Exactly how many lines in this material contain the string "clusters"? Reply with the number alone.

_ _ _

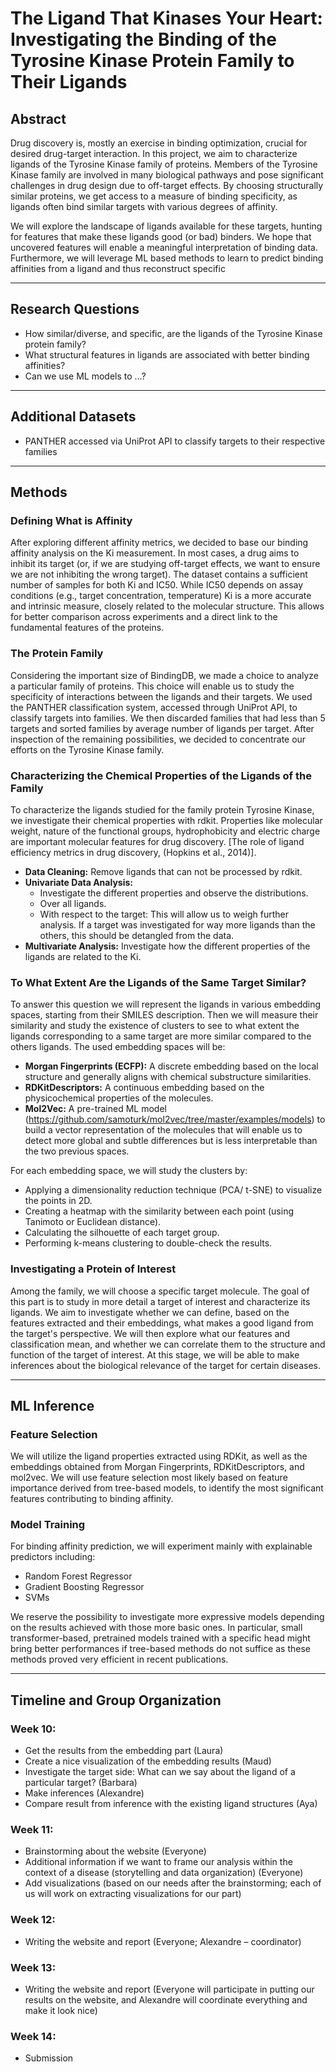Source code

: # The Ligand That Kinases Your Heart: Investigating the Binding of the Tyrosine Kinase Protein Family to Their Ligands

## Abstract
Drug discovery is, mostly an exercise in binding optimization, crucial for desired drug-target interaction. In this project, we aim to characterize ligands of the Tyrosine Kinase family of proteins. Members of the Tyrosine Kinase family are involved in many biological pathways and pose significant challenges in drug design due to off-target effects. By choosing structurally similar proteins, we get access to a measure of binding specificity, as ligands often bind similar targets with various degrees of affinity.

We will explore the landscape of ligands available for these targets, hunting for features that make these ligands good (or bad) binders. We hope that uncovered features will enable a meaningful interpretation of binding data. Furthermore, we will leverage ML based methods to learn to predict binding affinities from a ligand and thus reconstruct specific 

---

## Research Questions
- How similar/diverse, and specific, are the ligands of the Tyrosine Kinase protein family?
- What structural features in ligands are associated with better binding affinities?
- Can we use ML models to …?

---

## Additional Datasets
- PANTHER accessed via UniProt API to classify targets to their respective families

---

## Methods

### Defining What is Affinity
After exploring different affinity metrics, we decided to base our binding affinity analysis on the Ki measurement. In most cases, a drug aims to inhibit its target (or, if we are studying off-target effects, we want to ensure we are not inhibiting the wrong target). The dataset contains a sufficient number of samples for both Ki and IC50. While IC50 depends on assay conditions (e.g., target concentration, temperature) Ki is a more accurate and intrinsic measure, closely related to the molecular structure. This allows for better comparison across experiments and a direct link to the fundamental features of the proteins.

### The Protein Family
Considering the important size of BindingDB, we made a choice to analyze a particular family of proteins. This choice will enable us to study the specificity of interactions between the ligands and their targets. We used the PANTHER classification system, accessed through UniProt API, to classify targets into families. We then discarded families that had less than 5 targets and sorted families by average number of ligands per target. 
After inspection of the remaining possibilities, we decided to concentrate our efforts on the Tyrosine Kinase family.

### Characterizing the Chemical Properties of the Ligands of the Family
To characterize the ligands studied for the family protein Tyrosine Kinase, we investigate their chemical properties with rdkit. Properties like molecular weight, nature of the functional groups, hydrophobicity and electric charge are important molecular features for drug discovery. [The role of ligand efficiency metrics in drug discovery, (Hopkins et al., 2014)].
- **Data Cleaning:** Remove ligands that can not be processed by rdkit.
- **Univariate Data Analysis:** 
  - Investigate the different properties and observe the distributions.
  - Over all ligands.
  - With respect to the target: This will allow us to weigh further analysis. If a target was investigated for way more ligands than the others, this should be detangled from the data.
- **Multivariate Analysis:** Investigate how the different properties of the ligands are related to the Ki.

### To What Extent Are the Ligands of the Same Target Similar?
To answer this question we will represent the ligands in various embedding spaces, starting from their SMILES description. Then we will measure their similarity and study the existence of clusters to see to what extent the ligands corresponding to a same target are more similar compared to the others ligands. 
The used embedding spaces will be: 
- **Morgan Fingerprints (ECFP):** A discrete embedding based on the local structure and generally aligns with chemical substructure similarities.
- **RDKitDescriptors:** A continuous embedding based on the physicochemical properties of the molecules. 
- **Mol2Vec:** A pre-trained ML model (https://github.com/samoturk/mol2vec/tree/master/examples/models) to build a vector representation of the molecules that will enable us to detect more global and subtle differences but is less interpretable than the two previous spaces. 

For each embedding space, we will study the clusters by:
- Applying a dimensionality reduction technique (PCA/ t-SNE) to visualize the points in 2D.
- Creating a heatmap with the similarity between each point (using Tanimoto or Euclidean distance).
- Calculating the silhouette of each target group.
- Performing k-means clustering to double-check the results. 

### Investigating a Protein of Interest
Among the family, we will choose a specific target molecule. The goal of this part is to study in more detail a target of interest and characterize its ligands. We aim to investigate whether we can define, based on the features extracted and their embeddings, what makes a good ligand from the target's perspective. We will then explore what our features and classification mean, and whether we can correlate them to the structure and function of the target of interest. At this stage, we will be able to make inferences about the biological relevance of the target for certain diseases.

---

## ML Inference 

### Feature Selection
We will utilize the ligand properties extracted using RDKit, as well as the embeddings obtained from Morgan Fingerprints, RDKitDescriptors, and mol2vec. We will use feature selection most likely based on feature importance derived from tree-based models, to identify the most significant features contributing to binding affinity.

### Model Training
For binding affinity prediction, we will experiment mainly with explainable predictors including:
- Random Forest Regressor
- Gradient Boosting Regressor 
- SVMs

We reserve the possibility to investigate more expressive models depending on the results achieved with those more basic ones. In particular, small transformer-based, pretrained models trained with a specific head might bring better performances if tree-based methods do not suffice as these methods proved very efficient in recent publications.

---

## Timeline and Group Organization 

### Week 10:
- Get the results from the embedding part (Laura)
- Create a nice visualization of the embedding results (Maud)
- Investigate the target side: What can we say about the ligand of a particular target? (Barbara)
- Make inferences (Alexandre)
- Compare result from inference with the existing ligand structures (Aya)

### Week 11:
- Brainstorming about the website (Everyone)
- Additional information if we want to frame our analysis within the context of a disease (storytelling and data organization) (Everyone)
- Add visualizations (based on our needs after the brainstorming; each of us will work on extracting visualizations for our part)

### Week 12:
- Writing the website and report (Everyone; Alexandre – coordinator)

### Week 13:
- Writing the website and report (Everyone will participate in putting our results on the website, and Alexandre will coordinate everything and make it look nice)

### Week 14:
- Submission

_ _ _

* _Solution to the exercise_
2